INFORMATION SHOWN:
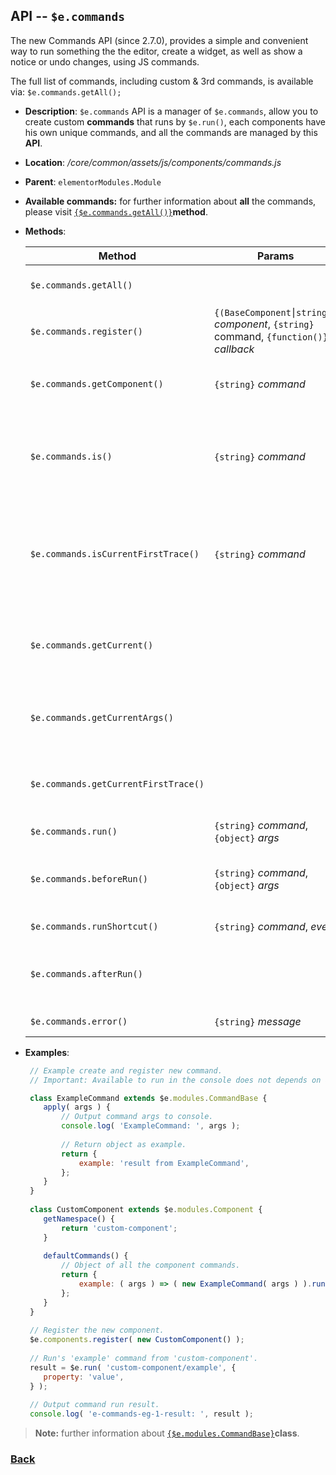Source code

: ## API --  `$e.commands`
The new Commands API (since 2.7.0), provides a simple and convenient way to run something the the editor, create a widget, as well as show a notice or undo changes, using JS commands.

The full list of commands, including custom & 3rd commands, is available via: `$e.commands.getAll();`

*  **Description**: `$e.commands` API is a manager of `$e.commands`, allow you to create custom **commands** that runs by `$e.run()`, each components have his own unique commands, and all the commands are managed by this **API**.

*  **Location**: */core/common/assets/js/components/commands.js*

*  **Parent**: `elementorModules.Module`

* **Available commands:** for further information about **all** the commands, please visit [`{$e.commands.getAll()}`](method---ecommands-get-all.md)**method**.

*  **Methods**:

    | Method                               | Params                                                                                | Returns                            | Description                                                                         |
    |--------------------------------------|---------------------------------------------------------------------------------------|------------------------------------|-------------------------------------------------------------------------------------|
    | `$e.commands.getAll()`               |                                                                                       |                                    | Receive all loaded commands.
    | `$e.commands.register()`             | `{(BaseComponent⎮string)}` *component*, `{string}` command, `{function()}` *callback* | `{Commands}` *$e.commands*         | Register new command.
    | `$e.commands.getComponent()`         | `{string}` *command*                                                                  | `{BaseComponent)`                  | Receive Component of the command.
    | `$e.commands.is()`                   | `{string}` *command*                                                                  | `{boolean}`                        | Checks if current running command is the same parameter command.
    | `$e.commands.isCurrentFirstTrace()`  | `{string}` *command*                                                                  | `{boolean}`                        | Checks if parameter command is the first command in trace that currently running.  
    | `$e.commands.getCurrent()`           |                                                                                       | `{object}`                         | Receive currently running components and its commands.
    | `$e.commands.getCurrentArgs()`       |                                                                                       | `{object}`                         | Receive currently running command args.
    | `$e.commands.getCurrentFirstTrace()` |                                                                                       | `{string}`                         | Receive first command in trace that currently running.
    | `$e.commands.run()`                  | `{string}` *command*, `{object}` *args*                                               | `{}` *results*                     | Runs a command.
    | `$e.commands.beforeRun()`            | `{string}` *command*, `{object}` *args*                                               |                                    | Function fired before the command runs.
    | `$e.commands.runShortcut()`          | `{string}` *command*, *event*                                                         | `{}` *results*                     | Run shortcut.
    | `$e.commands.afterRun()`             |                                                                                       |                                    | Function fired after the command runs.
    | `$e.commands.error()`                | `{string}` *message*                                                                  |                                    | Throws error.

*  **Examples**:
    ```javascript
     // Example create and register new command.
     // Important: Available to run in the console does not depends on anything else.

     class ExampleCommand extends $e.modules.CommandBase {
        apply( args ) {
            // Output command args to console.
            console.log( 'ExampleCommand: ', args );
     
            // Return object as example.
            return {
                example: 'result from ExampleCommand',
            };
        }
     }
     
     class CustomComponent extends $e.modules.Component {
        getNamespace() {
            return 'custom-component';
        }
     
        defaultCommands() {
            // Object of all the component commands.
            return {
                example: ( args ) => ( new ExampleCommand( args ) ).run(),
            };
        }
     }
     
     // Register the new component.
     $e.components.register( new CustomComponent() );
     
     // Run's 'example' command from 'custom-component'.
     result = $e.run( 'custom-component/example', {
        property: 'value',
     } );
     
     // Output command run result.
     console.log( 'e-commands-eg-1-result: ', result );
    ```
> **Note:** further information about [`{$e.modules.CommandBase}`](module---emodules-commandbase.md)**class**.

### [Back](readme.md)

YOUR GOAL: Could you find each line in the entries that contains the string "from" and copy it?

TASK ANSWER:
                example: 'result from ExampleCommand',
     // Run's 'example' command from 'custom-component'.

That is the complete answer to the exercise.